Similarly, it's natural to wonder whether strings might be saved in some sort of strange order, depending on the machine. To understand this, let's go back to the basics of an array. A C-style string, after all, is still an array of characters. Each character requires one byte of memory, since characters are represented in ASCII. In an array, the address of consecutive array elements increases. Thus, &arr is less than &arr[i+1]. Though it isn't obvious, if something is stored with increasing addresses in memory, it's going to be stored with increasing "addresses" in a file. When you write to a file, you usually specify an address in memory and the number of bytes you wish to write to the file starting at that address.
For example, suppose you have a C-style string in memory called man. Assume that m is stored at address 1000, a at address 1001, and n at address 1002. The null character \0 is at address 1003. Since C-style strings are arrays of characters, they follow the rules of characters. Unlike int or long, you can easily see the individual bytes of a C-style string, one byte at a time. You use array indexing to access the bytes (characters) of a string. But you can't easily index the bytes of an int or long without playing some pointer tricks. The individual bytes of an int are more or less hidden from you.
Now imagine writing out this string to a file using some sort of write() method. You specify a pointer to m and the number of bytes you wish to print (in this case four). The write() method proceeds byte by byte in the character string and writes it to the file, starting with m and working to the null character.
Given this explanation, it's clear that endianness doesn't matter with C-style strings.
Endianness does matter when you use a type cast that depends on a certain endian being in use. One example is shown in Listing 4, but keep in mind that there are many different type casts that can cause problems.
Listing 4. Forcing a byte order
unsigned char endian[2] = {1, 0};
short x;
x = *(short *) endian;
What would be the value of x? Let's look at what this code is doing. You're creating an array of two bytes, and then casting that array of two bytes into a single short. By using an array, you basically forced a certain byte order, and you're going to see how the system treats those two bytes.

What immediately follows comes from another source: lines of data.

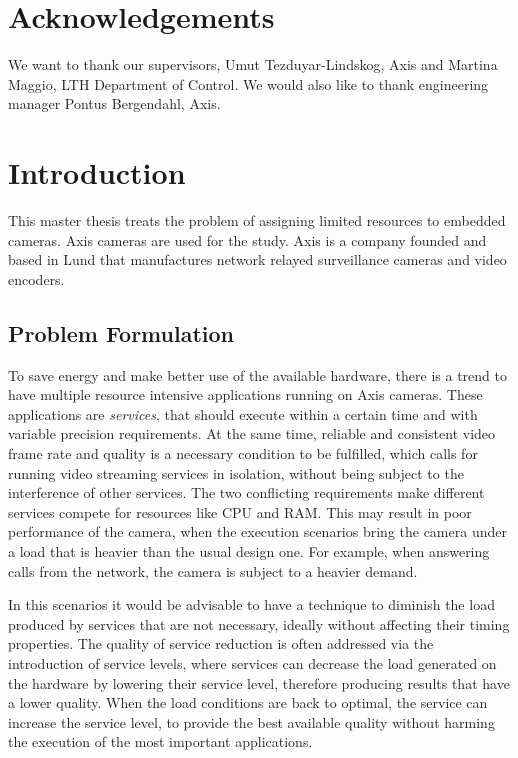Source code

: \documentclass[nobiblatex]{LTHthesis}
\begin{document}
\chapter*{Acknowledgements}

We want to thank our supervisors, Umut Tezduyar-Lindskog, Axis and Martina 
Maggio, LTH Department of Control. We would also like to thank engineering 
manager Pontus Bergendahl, Axis.

\newpage

\tableofcontents
\newpage

\setcounter{page}{1}

\chapter{Introduction}

This master thesis treats the problem of assigning limited resources to
embedded cameras. Axis cameras are used for the study. Axis is a company
founded and based in Lund that manufactures network relayed surveillance
cameras and video encoders.

\section{Problem Formulation}

To save energy and make better use of the available hardware, there is a
trend to have multiple resource intensive applications running on Axis
cameras. These applications are \emph{services}, that should execute within
a certain time and with variable precision requirements. At the same time,
reliable and consistent video frame rate and quality is a necessary
condition to be fulfilled, which calls for running video streaming
services in isolation, without being subject to the interference of
other services. The two conflicting requirements make different services 
compete for resources like CPU and RAM. This may result in poor performance 
of the camera, when the execution scenarios bring the camera under a load
that is heavier than the usual design one. For example, when answering calls
from the network, the camera is subject to a heavier demand. 

In this scenarios it would be advisable to have a technique to diminish
the load produced by services that are not necessary, ideally without
affecting their timing properties. The quality of service reduction is
often addressed via the introduction of service levels, where services can
decrease the load generated on the hardware by lowering their service level,
therefore producing results that have a lower quality. When the load
conditions are back to optimal, the service can increase the service level,
to provide the best available quality without harming the execution of the
most important applications.
\end{document}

If this is a little-endian system, the 0 and 1 is interpreted backwards and seen as if it is 0,1. Since the high byte is 0, it doesn't matter and the low byte is 1, so x is equal to 1.
On the other hand, if it's a big-endian system, the high byte is 1 and the value of x is 256.
Determine endianness at run time
One way to determine endiannes is to test the memory layout of a predefined constant. For example, you know that the layout of a 32-bit integer variable with a value of 1 is 00 00 00 01 for big-endian and 01 00 00 00 for little-endian. By looking at the first byte of the constant, you can tell the endianness of the running platform and then take the appropriate action.
Listing 5 tests the first byte of the multi-byte integer i to determine if it is 0 or 1. If it is 1, the running platform is assumed to be little-endian. If it is 0, it is assumed to be big-endian.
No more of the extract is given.